WORK TO COMPLETE: Lines in the entries below where the word "Linux" shows up should each be copied.

Collected data
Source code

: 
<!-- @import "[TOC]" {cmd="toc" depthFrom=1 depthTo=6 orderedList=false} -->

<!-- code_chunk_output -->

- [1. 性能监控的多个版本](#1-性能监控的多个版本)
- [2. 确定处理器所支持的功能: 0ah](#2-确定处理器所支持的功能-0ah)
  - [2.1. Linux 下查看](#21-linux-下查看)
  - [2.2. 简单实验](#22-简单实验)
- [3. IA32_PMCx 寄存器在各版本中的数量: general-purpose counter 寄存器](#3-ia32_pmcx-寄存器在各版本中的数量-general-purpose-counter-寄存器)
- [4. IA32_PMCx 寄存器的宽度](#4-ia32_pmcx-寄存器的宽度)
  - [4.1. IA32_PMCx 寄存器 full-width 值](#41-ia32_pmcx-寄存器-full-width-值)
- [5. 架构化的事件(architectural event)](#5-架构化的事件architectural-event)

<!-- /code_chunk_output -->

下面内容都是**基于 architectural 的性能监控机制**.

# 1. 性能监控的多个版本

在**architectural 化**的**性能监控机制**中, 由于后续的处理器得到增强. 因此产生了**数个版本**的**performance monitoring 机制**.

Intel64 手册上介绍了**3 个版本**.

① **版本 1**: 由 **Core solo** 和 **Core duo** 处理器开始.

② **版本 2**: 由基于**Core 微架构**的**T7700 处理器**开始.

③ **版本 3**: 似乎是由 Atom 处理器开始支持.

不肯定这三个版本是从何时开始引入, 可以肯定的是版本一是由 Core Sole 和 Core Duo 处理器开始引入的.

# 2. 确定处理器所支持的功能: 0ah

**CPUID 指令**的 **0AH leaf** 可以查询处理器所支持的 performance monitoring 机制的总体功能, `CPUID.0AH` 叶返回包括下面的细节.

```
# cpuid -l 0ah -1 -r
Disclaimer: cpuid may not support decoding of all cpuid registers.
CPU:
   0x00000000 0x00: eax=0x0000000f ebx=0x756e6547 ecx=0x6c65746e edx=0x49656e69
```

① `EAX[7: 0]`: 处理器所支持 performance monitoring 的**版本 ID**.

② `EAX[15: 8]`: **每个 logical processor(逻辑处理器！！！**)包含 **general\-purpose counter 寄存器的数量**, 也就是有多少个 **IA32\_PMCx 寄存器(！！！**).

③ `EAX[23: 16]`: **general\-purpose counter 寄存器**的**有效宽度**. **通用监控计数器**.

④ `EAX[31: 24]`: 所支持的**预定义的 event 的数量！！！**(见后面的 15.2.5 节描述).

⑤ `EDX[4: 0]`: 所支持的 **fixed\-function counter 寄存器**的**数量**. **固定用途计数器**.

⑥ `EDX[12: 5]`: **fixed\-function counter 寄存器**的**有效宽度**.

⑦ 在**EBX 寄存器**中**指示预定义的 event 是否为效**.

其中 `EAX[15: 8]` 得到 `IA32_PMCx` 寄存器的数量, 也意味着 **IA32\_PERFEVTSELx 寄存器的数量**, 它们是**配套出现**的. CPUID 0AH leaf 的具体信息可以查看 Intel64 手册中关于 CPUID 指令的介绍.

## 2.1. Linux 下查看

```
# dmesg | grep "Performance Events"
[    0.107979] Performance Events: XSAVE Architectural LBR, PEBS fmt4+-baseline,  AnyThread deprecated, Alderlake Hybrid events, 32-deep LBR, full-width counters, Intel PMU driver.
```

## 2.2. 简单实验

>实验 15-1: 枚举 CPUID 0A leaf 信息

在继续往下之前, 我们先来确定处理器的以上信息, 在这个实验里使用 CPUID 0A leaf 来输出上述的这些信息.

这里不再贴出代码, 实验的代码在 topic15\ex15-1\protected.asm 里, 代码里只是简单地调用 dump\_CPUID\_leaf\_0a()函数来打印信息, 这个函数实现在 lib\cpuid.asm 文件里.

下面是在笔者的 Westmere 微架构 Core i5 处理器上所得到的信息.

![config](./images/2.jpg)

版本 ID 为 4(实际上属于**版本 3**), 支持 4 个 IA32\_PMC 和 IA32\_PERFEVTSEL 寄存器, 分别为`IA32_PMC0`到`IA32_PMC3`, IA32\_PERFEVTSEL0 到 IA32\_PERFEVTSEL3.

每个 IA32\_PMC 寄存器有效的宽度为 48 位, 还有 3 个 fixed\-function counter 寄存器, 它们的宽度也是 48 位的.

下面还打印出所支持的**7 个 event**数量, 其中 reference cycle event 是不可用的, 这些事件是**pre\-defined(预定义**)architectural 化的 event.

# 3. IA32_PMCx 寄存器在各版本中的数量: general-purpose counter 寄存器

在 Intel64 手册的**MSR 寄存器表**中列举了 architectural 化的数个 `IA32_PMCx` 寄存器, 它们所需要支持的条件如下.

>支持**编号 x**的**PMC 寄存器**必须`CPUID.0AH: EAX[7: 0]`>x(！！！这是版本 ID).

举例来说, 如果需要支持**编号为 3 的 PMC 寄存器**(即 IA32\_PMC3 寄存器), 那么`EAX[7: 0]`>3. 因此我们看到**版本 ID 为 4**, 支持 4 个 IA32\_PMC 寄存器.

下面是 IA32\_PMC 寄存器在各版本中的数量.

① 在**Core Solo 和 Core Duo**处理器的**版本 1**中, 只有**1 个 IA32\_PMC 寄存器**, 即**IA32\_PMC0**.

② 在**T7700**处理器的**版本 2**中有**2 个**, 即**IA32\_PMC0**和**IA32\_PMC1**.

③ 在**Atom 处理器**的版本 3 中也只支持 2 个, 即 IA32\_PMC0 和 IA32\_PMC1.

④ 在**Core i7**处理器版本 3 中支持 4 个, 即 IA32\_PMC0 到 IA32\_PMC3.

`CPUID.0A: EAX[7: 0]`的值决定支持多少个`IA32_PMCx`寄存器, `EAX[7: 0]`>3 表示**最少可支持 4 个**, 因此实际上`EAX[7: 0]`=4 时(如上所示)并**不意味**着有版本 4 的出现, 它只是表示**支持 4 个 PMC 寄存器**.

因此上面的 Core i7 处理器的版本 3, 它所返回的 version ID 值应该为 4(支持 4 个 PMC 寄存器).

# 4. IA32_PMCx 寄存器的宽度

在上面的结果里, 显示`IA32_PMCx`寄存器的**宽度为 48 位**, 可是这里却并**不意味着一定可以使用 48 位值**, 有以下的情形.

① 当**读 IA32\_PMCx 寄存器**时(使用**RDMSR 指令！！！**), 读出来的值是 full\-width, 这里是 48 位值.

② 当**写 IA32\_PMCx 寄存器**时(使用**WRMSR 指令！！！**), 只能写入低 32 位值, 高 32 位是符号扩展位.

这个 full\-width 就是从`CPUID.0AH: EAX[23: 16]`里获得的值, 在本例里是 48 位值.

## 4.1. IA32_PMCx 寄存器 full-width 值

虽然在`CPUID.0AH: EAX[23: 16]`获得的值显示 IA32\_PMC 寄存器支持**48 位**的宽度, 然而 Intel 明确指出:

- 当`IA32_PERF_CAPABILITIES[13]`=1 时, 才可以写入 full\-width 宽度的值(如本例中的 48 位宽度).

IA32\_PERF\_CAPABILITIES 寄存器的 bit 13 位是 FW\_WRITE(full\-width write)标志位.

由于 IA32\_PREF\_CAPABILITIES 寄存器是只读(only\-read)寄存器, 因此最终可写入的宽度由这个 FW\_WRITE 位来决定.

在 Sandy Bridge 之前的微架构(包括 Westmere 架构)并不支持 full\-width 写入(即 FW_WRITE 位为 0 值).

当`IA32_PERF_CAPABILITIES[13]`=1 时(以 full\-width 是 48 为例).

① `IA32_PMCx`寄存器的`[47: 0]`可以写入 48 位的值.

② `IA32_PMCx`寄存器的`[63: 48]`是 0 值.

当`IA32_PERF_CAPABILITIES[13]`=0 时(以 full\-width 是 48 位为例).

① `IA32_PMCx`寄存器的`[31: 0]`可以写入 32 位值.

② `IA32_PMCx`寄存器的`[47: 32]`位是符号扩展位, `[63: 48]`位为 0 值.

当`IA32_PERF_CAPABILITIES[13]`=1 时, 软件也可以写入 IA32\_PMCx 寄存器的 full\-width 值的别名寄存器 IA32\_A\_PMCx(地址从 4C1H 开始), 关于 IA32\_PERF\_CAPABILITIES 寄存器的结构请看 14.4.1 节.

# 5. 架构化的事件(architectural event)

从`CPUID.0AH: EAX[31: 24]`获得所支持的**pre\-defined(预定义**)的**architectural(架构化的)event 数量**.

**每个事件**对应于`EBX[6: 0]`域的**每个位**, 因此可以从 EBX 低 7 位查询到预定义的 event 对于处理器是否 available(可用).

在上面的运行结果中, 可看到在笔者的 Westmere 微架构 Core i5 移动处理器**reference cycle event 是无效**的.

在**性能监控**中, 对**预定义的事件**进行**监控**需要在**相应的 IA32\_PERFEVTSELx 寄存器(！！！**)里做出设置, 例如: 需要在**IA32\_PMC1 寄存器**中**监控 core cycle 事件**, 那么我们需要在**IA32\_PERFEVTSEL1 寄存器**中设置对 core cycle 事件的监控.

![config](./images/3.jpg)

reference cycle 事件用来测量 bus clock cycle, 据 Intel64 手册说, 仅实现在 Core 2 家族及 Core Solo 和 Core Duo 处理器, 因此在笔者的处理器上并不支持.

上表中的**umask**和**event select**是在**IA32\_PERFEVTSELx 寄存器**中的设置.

RESPONSE BELOW:
  - [2.1. Linux 下查看](#21-linux-下查看)
## 2.1. Linux 下查看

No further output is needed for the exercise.